Is there any way to get the CSV-style behavior from the Excel export, so that numbers with units are treated as numbers instead of strings?

Answers

  • allanallan Posts: 63,813Questions: 1Answers: 10,517 Site admin

    Thanks for your question. At the moment The Excel export sees 99% and $99 as strings since they have non-numeric characters in them. I'm not entirely sure what would be involved in having Excel recognise them as numbers.

    Let me do some research into that and I'll get back to you!

    Regards,
    Allan

  • allanallan Posts: 63,813Questions: 1Answers: 10,517 Site admin

    I've just committed support for percentage values. They will be automatically detected and the required styling applied, so all you should need to do is include the changes. The nightly version of Buttons will update in the next few minutes with the change.

    Currency formatting appears to be different, it doesn't appear to use a number formatter. I'll need to look more into that.

    Regards,
    Allan

  • allanallan Posts: 63,813Questions: 1Answers: 10,517 Site admin

    It took a little longer than I expected, but this is a useful thing to have in Buttons I think (thanks for prompting and promoting this feature!), but I've just committed support for currency output in Excel.

    Its currently limited to only dollar, pound and euro signs, I may add others in future, and the Excel formatting isn't particularly flexible (I don't wish to add a bonkers number of options to the files and it will just increase code size), but the basic idea seems to work nicely.

    Regards,
    Allan

  • economicpolicyeconomicpolicy Posts: 2Questions: 1Answers: 0

    Thanks Allan, this is fantastic! Both the $ and % values now work great.
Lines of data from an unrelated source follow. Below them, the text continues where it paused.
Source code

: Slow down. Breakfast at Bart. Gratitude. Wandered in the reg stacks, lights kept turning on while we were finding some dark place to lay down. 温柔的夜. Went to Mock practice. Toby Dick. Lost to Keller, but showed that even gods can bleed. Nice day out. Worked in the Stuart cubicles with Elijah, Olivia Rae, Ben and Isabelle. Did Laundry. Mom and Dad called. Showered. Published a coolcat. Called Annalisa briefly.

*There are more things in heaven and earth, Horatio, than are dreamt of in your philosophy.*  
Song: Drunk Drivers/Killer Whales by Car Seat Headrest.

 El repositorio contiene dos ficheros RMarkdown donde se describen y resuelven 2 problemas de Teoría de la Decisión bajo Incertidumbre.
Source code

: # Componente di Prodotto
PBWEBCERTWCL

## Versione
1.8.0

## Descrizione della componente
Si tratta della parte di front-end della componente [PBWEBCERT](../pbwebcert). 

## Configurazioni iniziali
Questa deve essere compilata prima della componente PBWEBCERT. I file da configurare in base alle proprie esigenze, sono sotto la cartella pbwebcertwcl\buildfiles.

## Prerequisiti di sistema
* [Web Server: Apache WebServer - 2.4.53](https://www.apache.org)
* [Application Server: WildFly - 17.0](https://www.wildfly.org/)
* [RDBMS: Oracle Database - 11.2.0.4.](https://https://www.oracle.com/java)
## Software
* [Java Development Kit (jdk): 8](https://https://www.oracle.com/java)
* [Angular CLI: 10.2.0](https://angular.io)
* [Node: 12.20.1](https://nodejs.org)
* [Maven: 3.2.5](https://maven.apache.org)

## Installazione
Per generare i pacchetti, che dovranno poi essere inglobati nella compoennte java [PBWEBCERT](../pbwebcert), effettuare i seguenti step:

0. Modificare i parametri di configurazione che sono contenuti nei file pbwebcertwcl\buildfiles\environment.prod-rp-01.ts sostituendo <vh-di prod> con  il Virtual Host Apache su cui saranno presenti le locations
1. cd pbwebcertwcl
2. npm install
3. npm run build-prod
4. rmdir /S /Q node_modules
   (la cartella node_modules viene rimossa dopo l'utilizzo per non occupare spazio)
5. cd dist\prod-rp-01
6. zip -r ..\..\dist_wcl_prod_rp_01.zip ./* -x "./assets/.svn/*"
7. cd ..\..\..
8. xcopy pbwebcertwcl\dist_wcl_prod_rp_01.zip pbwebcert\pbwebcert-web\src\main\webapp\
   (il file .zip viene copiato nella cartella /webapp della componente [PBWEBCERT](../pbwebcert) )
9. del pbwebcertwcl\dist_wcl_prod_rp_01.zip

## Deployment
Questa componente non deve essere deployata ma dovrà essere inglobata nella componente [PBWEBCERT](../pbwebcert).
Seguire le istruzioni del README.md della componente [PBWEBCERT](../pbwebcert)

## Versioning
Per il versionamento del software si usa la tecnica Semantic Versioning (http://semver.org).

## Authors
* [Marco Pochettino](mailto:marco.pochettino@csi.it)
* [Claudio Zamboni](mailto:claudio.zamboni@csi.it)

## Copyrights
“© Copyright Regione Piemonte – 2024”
    I'm looking to customize the number of decimal places included in the % values. Currently no decimal places are displayed (the full number is captured by Excel and is displayed if you double-click a cell, but only the rounded integer is displayed). Can you advise on how this could be accomplished?

    In my case I am trying to display the same number of decimal places as are in the original table (i.e., to have the Excel export look exactly like the HTML table), but it would also work for my current purposes just to hard-code things so that percent values display with one decimal place.

  • allanallan Posts: 63,813Questions: 1Answers: 10,517 Site admin

    Sorry I didn't manage to get back to you about this yesterday (unfortunately unwell, but more or less recovered now!). I'll look into what options there are for this and will reply back when done.

    Regards,
    Allan

  • allanallan Posts: 63,813Questions: 1Answers: 10,517 Site admin

    I've just committed a change that will automatically detect percentage values with 1 d.p. precision and show them in the Excel sheet formatted as such.

    It doesn't automatically detect an arbitrary number of decimal places, that would take more code that I would like to add to Buttons (I'd like the library to remain small and portable - its Excel output is very much a secondary function, another library could be used in conjunction with Buttons if more control is required over the Excel file with an API that is not the raw XML).

    Having said that, it is quite possible to change the decimal precision using the customize method. For example, let's say you want 2 d.p.:

    customize: function ( xlsx ) {
      $( 'xf[numFmtId=9]', xlsx.xl['styles.xml'] ).attr( 10 );
    }
    

    9 and 10 are built in styles for OpenXML spreadsheets, meaning 0 and 2 d.p. respectively.

    Other values are possible as well, but are a little more complicated. Let me know if you need 3 d.p. and I'll write an example for that.